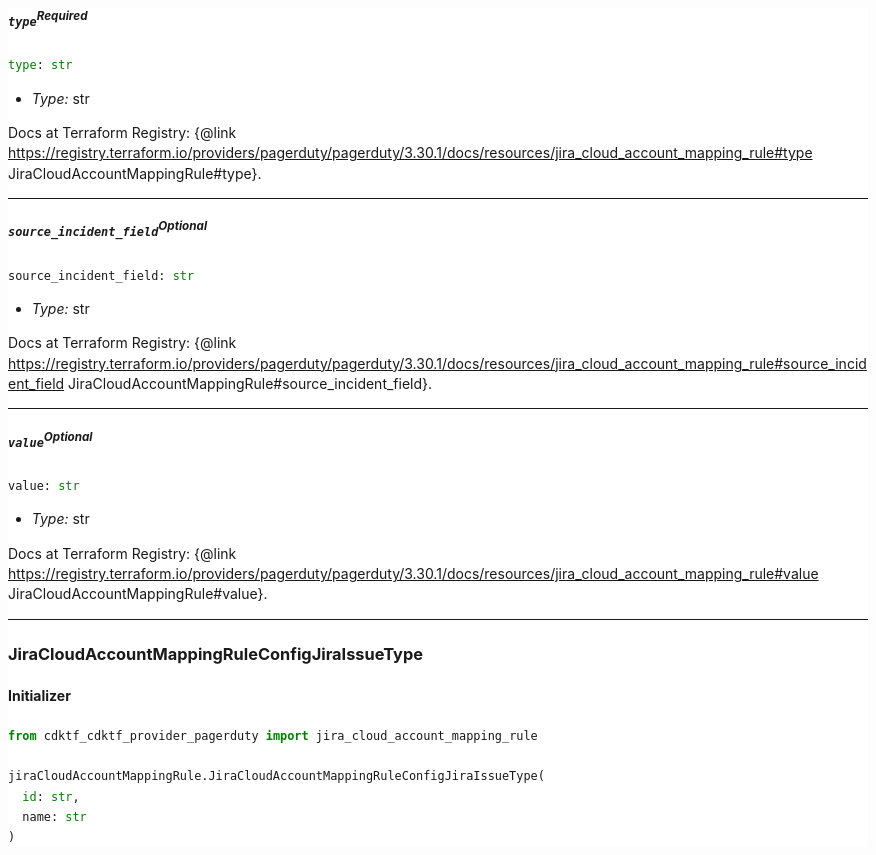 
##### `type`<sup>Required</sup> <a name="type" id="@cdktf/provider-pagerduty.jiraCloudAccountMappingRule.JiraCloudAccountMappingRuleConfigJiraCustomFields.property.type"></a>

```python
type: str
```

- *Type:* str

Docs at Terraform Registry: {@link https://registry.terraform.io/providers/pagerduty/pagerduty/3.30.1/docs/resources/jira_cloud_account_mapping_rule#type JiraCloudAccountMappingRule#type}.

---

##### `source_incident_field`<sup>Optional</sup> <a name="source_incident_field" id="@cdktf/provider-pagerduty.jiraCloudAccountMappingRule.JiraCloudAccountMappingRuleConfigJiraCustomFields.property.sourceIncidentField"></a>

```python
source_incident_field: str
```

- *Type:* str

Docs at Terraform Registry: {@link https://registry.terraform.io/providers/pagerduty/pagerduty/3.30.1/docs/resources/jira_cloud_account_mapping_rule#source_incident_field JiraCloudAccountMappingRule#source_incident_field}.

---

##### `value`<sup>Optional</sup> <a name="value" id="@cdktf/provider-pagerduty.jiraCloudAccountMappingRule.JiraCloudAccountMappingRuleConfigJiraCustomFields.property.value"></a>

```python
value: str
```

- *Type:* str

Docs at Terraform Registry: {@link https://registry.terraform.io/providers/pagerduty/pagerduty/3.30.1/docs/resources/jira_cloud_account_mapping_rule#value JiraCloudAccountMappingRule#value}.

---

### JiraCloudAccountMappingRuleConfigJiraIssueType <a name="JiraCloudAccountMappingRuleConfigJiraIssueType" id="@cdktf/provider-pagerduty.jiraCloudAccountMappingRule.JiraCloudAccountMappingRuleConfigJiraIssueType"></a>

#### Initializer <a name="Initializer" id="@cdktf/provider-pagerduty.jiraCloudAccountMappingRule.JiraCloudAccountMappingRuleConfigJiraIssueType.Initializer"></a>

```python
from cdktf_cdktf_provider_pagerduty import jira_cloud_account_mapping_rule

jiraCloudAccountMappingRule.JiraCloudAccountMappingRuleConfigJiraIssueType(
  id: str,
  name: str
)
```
■ ■ ■ ■
→ **What to work on**
Show, from the listing above, each line that contains the word "resources".

→ **Exercise result**
Docs at Terraform Registry: {@link https://registry.terraform.io/providers/pagerduty/pagerduty/3.30.1/docs/resources/jira_cloud_account_mapping_rule#type JiraCloudAccountMappingRule#type}.
Docs at Terraform Registry: {@link https://registry.terraform.io/providers/pagerduty/pagerduty/3.30.1/docs/resources/jira_cloud_account_mapping_rule#source_incident_field JiraCloudAccountMappingRule#source_incident_field}.
Docs at Terraform Registry: {@link https://registry.terraform.io/providers/pagerduty/pagerduty/3.30.1/docs/resources/jira_cloud_account_mapping_rule#value JiraCloudAccountMappingRule#value}.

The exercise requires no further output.